Advertisement

The Vagabond

8th. Early awake and lay long atop my blankets feeling the steamy heat of a day that forms a most proper setting for the oppressive tasks of the examination period. From outside the noise of trucks and busses passing along toward the Square giving the effect of a symphony played with sledge-hammers upon an old-fashioned stove. The small chatter of the waitresses on their way to the House dining-rooms sounds like the uproar of an army. The neighbor's morning shower through the firedoor a veritable Niagara. Lord, how wise was the philosopher who said it is not the physical volume of sound that matters, but the mood the noise finds the hearer in.

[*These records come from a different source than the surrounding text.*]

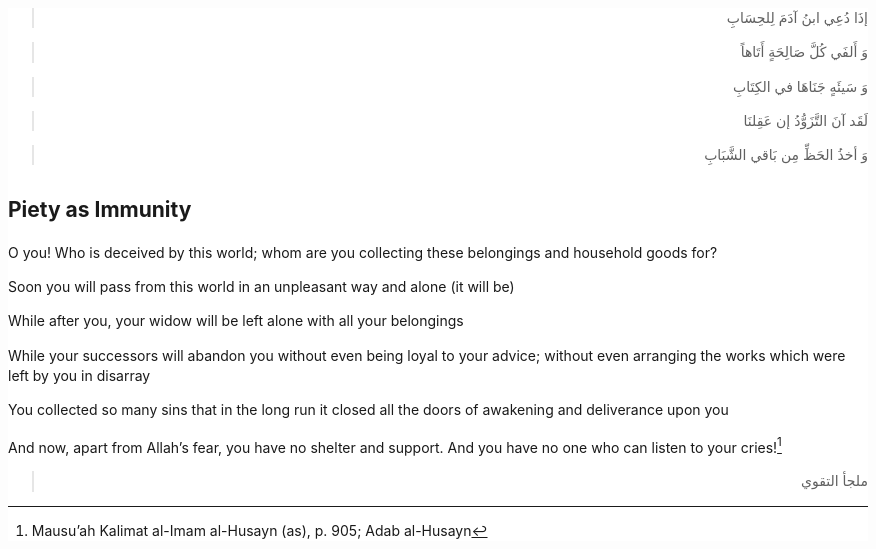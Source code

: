 <blockquote dir="rtl">
  <p>
إذَا دُعِي ابنُ آدَمَ لِلحِسَابِ
  </p>
</blockquote>

<blockquote dir="rtl">
  <p>
وَ أَلفَي کُلَّ صَالِحَةٍ أَتَاهاً
  </p>
</blockquote>

<blockquote dir="rtl">
  <p>
وَ سَيئَهٍ جَنَاهَا في الکِتَابِ
  </p>
</blockquote>

<blockquote dir="rtl">
  <p>
لَقَد آنَ التَّزَوُّدُ إن عَقِلنَا
  </p>
</blockquote>

<blockquote dir="rtl">
  <p>
وَ أخذُ الحَظِّ مِن بَاقي الشَّبَابِ
  </p>
</blockquote>

Piety as Immunity
-----------------

O you! Who is deceived by this world; whom are you collecting these
belongings and household goods for?

Soon you will pass from this world in an unpleasant way and alone (it
will be)

While after you, your widow will be left alone with all your belongings

While your successors will abandon you without even being loyal to your
advice; without even arranging the works which were left by you in
disarray

You collected so many sins that in the long run it closed all the doors
of awakening and deliverance upon you

And now, apart from Allah’s fear, you have no shelter and support. And
you have no one who can listen to your cries![^2]

<blockquote dir="rtl">
  <p>
ملجأ التقوي
  </p>
</blockquote>


[^1]: Mausu’ah Kalimat al-Imam al-Husayn (as), p. 900-901; Adab
[^2]: Mausu’ah Kalimat al-Imam al-Husayn (as), p. 905; Adab al-Husayn
[^3]: Mausu’ah Kalimat al-Imam al-Husayn (as), p. 905-906; Adab
[^4]: Mausu’ah Kalimat al-Imam al-Husayn (as), p. 906; Adab al-Husayn
[^5]: Mausu’ah Kalimat al-Imam al-Husayn (as), p. 906; Adab al-Husayn
[^6]: Mausu’ah Kalimat al-Imam al-Husayn (as), p. 907-908; Adab
[^7]: Mausu’ah Kalimat al-Imam al-Husayn (as), p. 908; Adab al-Husayn
[^8]: Mausu’ah Kalimat al-Imam al-Husayn (as), p. 909.
[^9]: Mausu’ah Kalimat al-Imam al-Husayn (as), p. 909-910; Adab
[^10]: Mausu’ah Kalimat al-Imam al-Husayn (as), p. 910; Adab al-Husayn
[^11]: Mausu’ah Kalimat al-Imam al-Husayn (as), p. 912-913; Adab
[^12]: Mausu’ah Kalimat al-Imam al-Husayn (as), p. 913; Adab al-Husayn
[^13]: Mausu’ah Kalimat al-Imam al-Husayn (as), p. 914; Adab al-Husayn
[^14]: Mausu’ah Kalimat al-Imam al-Husayn (as), p. 915; Adab al-Husayn
[^15]: Mausu’ah Kalimat al-Imam al-Husayn (as), p. 917; Adab al-Husayn
[^16]: A’yaan al-Shia, vol. 1, p. 621; Al-Bidayah wal Nihayah, vol. 8,
[^17]: Mausu’ah Kalimat al-Imam al-Husayn (as), p. 934; Adab al-Husayn
[^18]: Mausu’ah Kalimat al-Imam al-Husayn (as), p. 918-919; Adab
[^19]: Mausu’ah Kalimat al-Imam al-Husayn (as), p. 904; Adab al-Husayn
[^20]: Mausu’ah Kalimat al-Imam al-Husayn (as), p. 922; Ahqaq al-Haqqq,
[^21]: Mausu’ah Kalimat al-Imam al-Husayn (as), p. 923; Adab al-Husayn
[^22]: Hayat al-Imam Husayn, vol. 1, p. 184; Matalib al-Sa’ool fi
[^23]: As cited by Seyyed Ibn Ta’oos from Zariyah al-Nijat, p. 124-125.
[^24]: Adab al-Husayn wal Hamasah, p. 55.
[^25]: A’yaan al-Shia, vol. 1, p. 601.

To breakfast, alone, in a far corner of the dining-room, hidden by the eager, gossipping headlines of my newspaper from the stricken faces of my fellows bowed down by the dread anticipation of today's examinations. The war half over for me, with two examinations passed and almost forgotten and two waiting several days hence. Across my mind a quick flash of business cycles, wage differentials, currency restrictions, and then the determinations to forget these dolorous tasks for yet another day until Cambridge may become less like the Belgian Congo and more like Cambridge.

Back to the paper to notice that the world outside has not changed, with Mr. Morgan, back on the Queen Mary, taking issue with Mr. Roosevelt without mincing words. It would seem that although death is as certain as ever, taxes, especially those on the incomes of the rich men, are far less so. A picture of Miss Earhart, in Africa, flying this time from west to east and still trying to find out what makes this world go round.

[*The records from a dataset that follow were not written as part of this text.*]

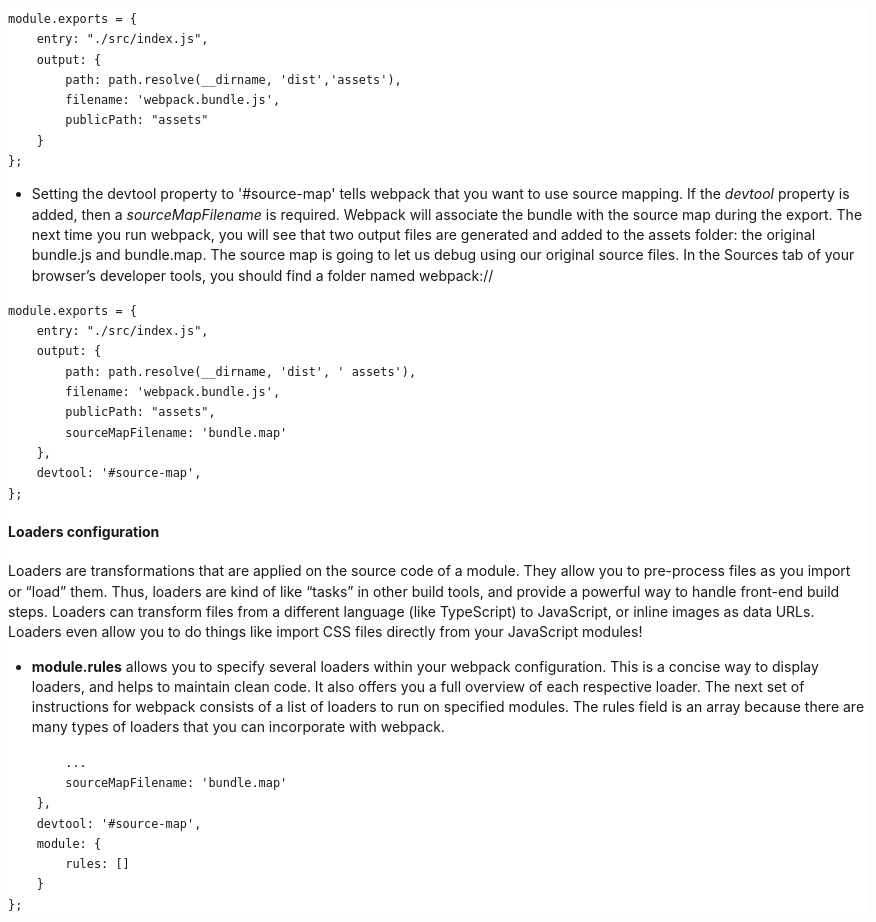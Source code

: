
 ```
module.exports = {
    entry: "./src/index.js",
    output: {
        path: path.resolve(__dirname, 'dist','assets'),
        filename: 'webpack.bundle.js',
        publicPath: "assets"
    }
};
```

- Setting the devtool property to '#source-map' tells webpack that you want to use
source mapping. If the *devtool* property is added, then a *sourceMapFilename* is required. Webpack will associate the bundle with the source map during the export. The next time you run webpack, you will see that two output files are generated and added to the assets folder: the original bundle.js and bundle.map. The source map is going to let us debug using our original source files. In the Sources tab of your browser’s developer tools, you should find a folder named webpack://

```
module.exports = {
    entry: "./src/index.js",
    output: {
        path: path.resolve(__dirname, 'dist', ' assets'),
        filename: 'webpack.bundle.js',
        publicPath: "assets",
        sourceMapFilename: 'bundle.map'
    },
    devtool: '#source-map',
};
```
#### Loaders configuration

Loaders are transformations that are applied on the source code of a module. They allow you to pre-process files as you import or “load” them. Thus, loaders are kind of like “tasks” in other build tools, and provide a powerful way to handle front-end build steps. Loaders can transform files from a different language (like TypeScript) to JavaScript, or inline images as data URLs. Loaders even allow you to do things like import CSS files directly from your JavaScript modules!

- **module.rules** allows you to specify several loaders within your webpack configuration. This is a concise way to display loaders, and helps to maintain clean code. It also offers you a full overview of each respective loader. The next set of instructions for webpack consists of a list of loaders to run on specified modules. The rules field is an array because there are many types of loaders that you can incorporate with webpack.

```
        ...
        sourceMapFilename: 'bundle.map'
    },
    devtool: '#source-map',
    module: {
        rules: []
    }
};
```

A morning of gentle reading out of Wodehouse in the House library a pleasant occupation but not soothing to the conscience of one so illprepared for examinations as I. To lunch at Dunster with G. where the Spanish war was removed from the outskirts of Bilbao to the shores of the Charles. G., very pious as usual, says that Franco will save Spain for Christianity. In which case I hope that the Moors will stay away from the graves of Ferdinand and Isabella to prevent any dangerous turning over on the part of the august corpses.

In the evening to Boston to see Cornell in "The Wingless Victory," a warm breeze from the South Seas in her sarong and suffering the inevitable fate of the exotic flower trampled down under the heavy hoof of cold New England. That talented lady must appear Elizabeth Barrett Browning, with or without sarong and Malay hairdress. And, after all, Salem isn't so very far from Wimpole Street.

Advertisement

Back soon after the play to sit in my window and look down on the river bank, with the open cars whizzing down the drive, the reflections of the street lamps peering out of the black water, and the hatless girls ambling along stalking their nocturnal prey.